監督より
おそらく学校で習うこともあるのでしょう、一般に平安時代と言えば『源氏物語』に代表される王朝文学を思い浮かべる方も多いのではないでしょうか。もちろん源氏物語が素晴らしい作品であることに異論はありませんが、庶民から徴収した税で安穏と生活しつつ、女性を口説く事ばかりに執心する上流貴族達の日々が、当時の代表的イメージであることに常々違和感も感じておりました。
そんな思いもあり、私の初作品『文使』では白拍子と牛飼童という「貴族でない男女」の恋を奇譚として描き、ありがたいことに多くの方に楽しんでいただけました。

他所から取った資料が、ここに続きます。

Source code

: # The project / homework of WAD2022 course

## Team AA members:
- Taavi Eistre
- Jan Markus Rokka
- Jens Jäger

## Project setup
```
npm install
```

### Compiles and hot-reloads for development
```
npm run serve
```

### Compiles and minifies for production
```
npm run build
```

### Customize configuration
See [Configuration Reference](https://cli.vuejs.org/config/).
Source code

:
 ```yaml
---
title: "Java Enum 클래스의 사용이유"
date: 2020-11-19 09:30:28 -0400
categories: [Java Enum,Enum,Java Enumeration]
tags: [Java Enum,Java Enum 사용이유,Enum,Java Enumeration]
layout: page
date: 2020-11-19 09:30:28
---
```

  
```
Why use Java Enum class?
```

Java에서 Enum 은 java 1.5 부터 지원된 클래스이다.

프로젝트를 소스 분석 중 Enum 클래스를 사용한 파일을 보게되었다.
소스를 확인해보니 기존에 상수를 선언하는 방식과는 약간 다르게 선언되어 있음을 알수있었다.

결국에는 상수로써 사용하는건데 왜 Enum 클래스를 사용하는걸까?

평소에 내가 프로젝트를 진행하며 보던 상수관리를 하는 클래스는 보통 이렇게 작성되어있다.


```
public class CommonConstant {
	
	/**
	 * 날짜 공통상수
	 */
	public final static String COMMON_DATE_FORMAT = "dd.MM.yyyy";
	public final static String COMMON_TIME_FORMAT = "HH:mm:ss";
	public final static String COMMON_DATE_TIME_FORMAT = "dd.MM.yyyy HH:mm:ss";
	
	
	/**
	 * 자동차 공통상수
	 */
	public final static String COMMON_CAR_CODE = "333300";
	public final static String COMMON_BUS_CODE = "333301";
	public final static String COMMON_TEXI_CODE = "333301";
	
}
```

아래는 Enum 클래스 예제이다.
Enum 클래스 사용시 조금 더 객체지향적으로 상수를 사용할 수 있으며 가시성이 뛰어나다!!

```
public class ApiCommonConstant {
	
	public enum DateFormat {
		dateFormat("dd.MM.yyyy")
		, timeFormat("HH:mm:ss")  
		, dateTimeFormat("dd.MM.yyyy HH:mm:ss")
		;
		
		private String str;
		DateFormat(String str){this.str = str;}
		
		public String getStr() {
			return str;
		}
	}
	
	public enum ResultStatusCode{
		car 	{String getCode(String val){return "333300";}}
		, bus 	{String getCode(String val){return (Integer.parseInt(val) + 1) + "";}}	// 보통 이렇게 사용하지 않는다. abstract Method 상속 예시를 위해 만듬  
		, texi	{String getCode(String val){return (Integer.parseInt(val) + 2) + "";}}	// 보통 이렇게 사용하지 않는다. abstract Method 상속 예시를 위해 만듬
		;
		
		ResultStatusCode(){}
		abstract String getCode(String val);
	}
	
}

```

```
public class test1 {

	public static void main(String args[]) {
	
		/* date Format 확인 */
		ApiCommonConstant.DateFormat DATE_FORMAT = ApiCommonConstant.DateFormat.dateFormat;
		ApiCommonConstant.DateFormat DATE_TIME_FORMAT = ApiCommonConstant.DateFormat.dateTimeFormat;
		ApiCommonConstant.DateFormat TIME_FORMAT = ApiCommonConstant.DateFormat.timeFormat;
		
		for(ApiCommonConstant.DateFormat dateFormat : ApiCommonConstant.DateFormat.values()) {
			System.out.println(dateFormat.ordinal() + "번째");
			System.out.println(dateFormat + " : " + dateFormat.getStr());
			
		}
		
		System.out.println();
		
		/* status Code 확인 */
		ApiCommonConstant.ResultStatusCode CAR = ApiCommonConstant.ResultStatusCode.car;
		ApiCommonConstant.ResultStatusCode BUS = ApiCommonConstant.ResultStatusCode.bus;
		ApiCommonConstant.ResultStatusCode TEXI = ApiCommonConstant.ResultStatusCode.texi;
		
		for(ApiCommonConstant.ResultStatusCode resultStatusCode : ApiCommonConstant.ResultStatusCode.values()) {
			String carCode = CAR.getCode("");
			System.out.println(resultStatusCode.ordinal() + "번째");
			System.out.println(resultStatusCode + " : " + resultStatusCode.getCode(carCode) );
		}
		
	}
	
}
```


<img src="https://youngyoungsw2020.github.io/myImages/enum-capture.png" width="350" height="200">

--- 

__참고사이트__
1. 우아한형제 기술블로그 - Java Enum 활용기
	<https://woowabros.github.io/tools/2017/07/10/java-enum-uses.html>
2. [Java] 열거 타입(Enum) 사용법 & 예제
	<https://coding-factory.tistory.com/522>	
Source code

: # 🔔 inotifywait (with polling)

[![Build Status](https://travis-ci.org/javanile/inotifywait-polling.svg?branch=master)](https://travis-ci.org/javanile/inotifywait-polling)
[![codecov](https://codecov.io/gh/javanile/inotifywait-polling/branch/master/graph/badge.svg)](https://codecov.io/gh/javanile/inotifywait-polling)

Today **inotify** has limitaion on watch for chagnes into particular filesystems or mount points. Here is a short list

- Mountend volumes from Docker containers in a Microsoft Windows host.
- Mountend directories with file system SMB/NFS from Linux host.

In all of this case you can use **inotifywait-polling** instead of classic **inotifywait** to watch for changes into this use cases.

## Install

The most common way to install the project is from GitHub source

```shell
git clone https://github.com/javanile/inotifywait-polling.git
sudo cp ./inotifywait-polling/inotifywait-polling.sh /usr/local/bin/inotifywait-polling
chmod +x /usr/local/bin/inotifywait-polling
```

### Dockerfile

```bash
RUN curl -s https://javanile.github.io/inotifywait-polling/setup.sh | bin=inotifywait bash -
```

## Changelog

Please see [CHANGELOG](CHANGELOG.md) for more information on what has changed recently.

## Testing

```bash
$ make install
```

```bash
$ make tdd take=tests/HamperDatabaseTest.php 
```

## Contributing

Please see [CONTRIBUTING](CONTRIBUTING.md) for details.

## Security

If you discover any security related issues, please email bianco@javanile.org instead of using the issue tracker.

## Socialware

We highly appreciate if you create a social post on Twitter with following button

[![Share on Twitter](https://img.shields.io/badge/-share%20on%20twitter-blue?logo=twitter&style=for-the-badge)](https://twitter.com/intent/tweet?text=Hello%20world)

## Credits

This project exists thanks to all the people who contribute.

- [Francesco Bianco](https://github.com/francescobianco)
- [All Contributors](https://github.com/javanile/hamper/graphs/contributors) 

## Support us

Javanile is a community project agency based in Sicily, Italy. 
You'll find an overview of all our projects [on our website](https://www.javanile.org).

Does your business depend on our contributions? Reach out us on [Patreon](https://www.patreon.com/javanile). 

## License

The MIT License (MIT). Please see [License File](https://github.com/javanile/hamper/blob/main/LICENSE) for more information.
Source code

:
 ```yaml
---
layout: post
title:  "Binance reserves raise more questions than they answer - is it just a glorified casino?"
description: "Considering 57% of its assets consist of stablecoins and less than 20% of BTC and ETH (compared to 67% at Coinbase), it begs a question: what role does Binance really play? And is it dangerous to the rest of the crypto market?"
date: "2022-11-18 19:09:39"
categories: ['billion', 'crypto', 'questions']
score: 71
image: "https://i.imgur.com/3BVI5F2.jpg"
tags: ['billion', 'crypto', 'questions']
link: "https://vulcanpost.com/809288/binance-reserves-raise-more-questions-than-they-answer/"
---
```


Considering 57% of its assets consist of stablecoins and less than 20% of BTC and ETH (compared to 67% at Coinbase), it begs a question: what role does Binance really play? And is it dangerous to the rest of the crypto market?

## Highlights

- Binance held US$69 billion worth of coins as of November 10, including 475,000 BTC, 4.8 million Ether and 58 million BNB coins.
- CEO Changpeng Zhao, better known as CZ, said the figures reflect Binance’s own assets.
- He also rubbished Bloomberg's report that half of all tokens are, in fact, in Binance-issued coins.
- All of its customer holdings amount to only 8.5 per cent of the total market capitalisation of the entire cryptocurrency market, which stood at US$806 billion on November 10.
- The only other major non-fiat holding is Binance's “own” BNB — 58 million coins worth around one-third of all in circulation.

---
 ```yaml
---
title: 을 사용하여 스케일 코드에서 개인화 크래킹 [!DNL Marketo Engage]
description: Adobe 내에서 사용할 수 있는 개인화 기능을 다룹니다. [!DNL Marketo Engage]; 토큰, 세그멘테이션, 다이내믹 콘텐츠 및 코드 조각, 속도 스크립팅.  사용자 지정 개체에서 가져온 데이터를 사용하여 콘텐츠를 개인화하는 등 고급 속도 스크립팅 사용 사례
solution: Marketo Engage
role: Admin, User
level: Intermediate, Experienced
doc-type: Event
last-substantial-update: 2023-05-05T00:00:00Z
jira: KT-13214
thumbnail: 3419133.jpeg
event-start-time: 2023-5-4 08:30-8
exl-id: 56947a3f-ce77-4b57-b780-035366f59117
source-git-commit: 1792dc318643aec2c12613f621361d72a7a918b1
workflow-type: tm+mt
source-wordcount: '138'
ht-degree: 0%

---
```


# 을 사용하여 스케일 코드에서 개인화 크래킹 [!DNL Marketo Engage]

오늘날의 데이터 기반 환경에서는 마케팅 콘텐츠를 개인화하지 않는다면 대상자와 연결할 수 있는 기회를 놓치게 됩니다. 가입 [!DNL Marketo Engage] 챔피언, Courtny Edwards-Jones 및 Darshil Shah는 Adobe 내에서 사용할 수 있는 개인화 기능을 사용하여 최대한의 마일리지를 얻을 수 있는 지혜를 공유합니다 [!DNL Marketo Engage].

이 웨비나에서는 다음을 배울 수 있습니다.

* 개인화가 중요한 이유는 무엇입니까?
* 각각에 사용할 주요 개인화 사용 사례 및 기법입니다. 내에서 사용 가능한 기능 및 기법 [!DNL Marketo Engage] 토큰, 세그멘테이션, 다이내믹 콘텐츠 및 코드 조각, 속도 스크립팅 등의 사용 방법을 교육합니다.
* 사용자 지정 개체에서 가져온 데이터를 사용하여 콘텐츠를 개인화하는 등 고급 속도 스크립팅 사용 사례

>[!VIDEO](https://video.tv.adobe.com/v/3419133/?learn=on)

その後はもう一つの私の柱であるSF作品(『ねむれ思い子 空のしとね』)を形にしたのですが、その制作中もずっと「次はまた時代物を作りたいな」という思いが強く、今回初作品から二十年ぶりの平安短編『後朝の花雪』という形で結実いたしました。
古典文学の中でも庶民が多く登場する『今昔物語』の一編を脚色し、下級貴族の恋模様を怪談という形で描いた本作が、また平安時代の違った一面を皆様に感じていただける機会になれば本当に嬉しいです。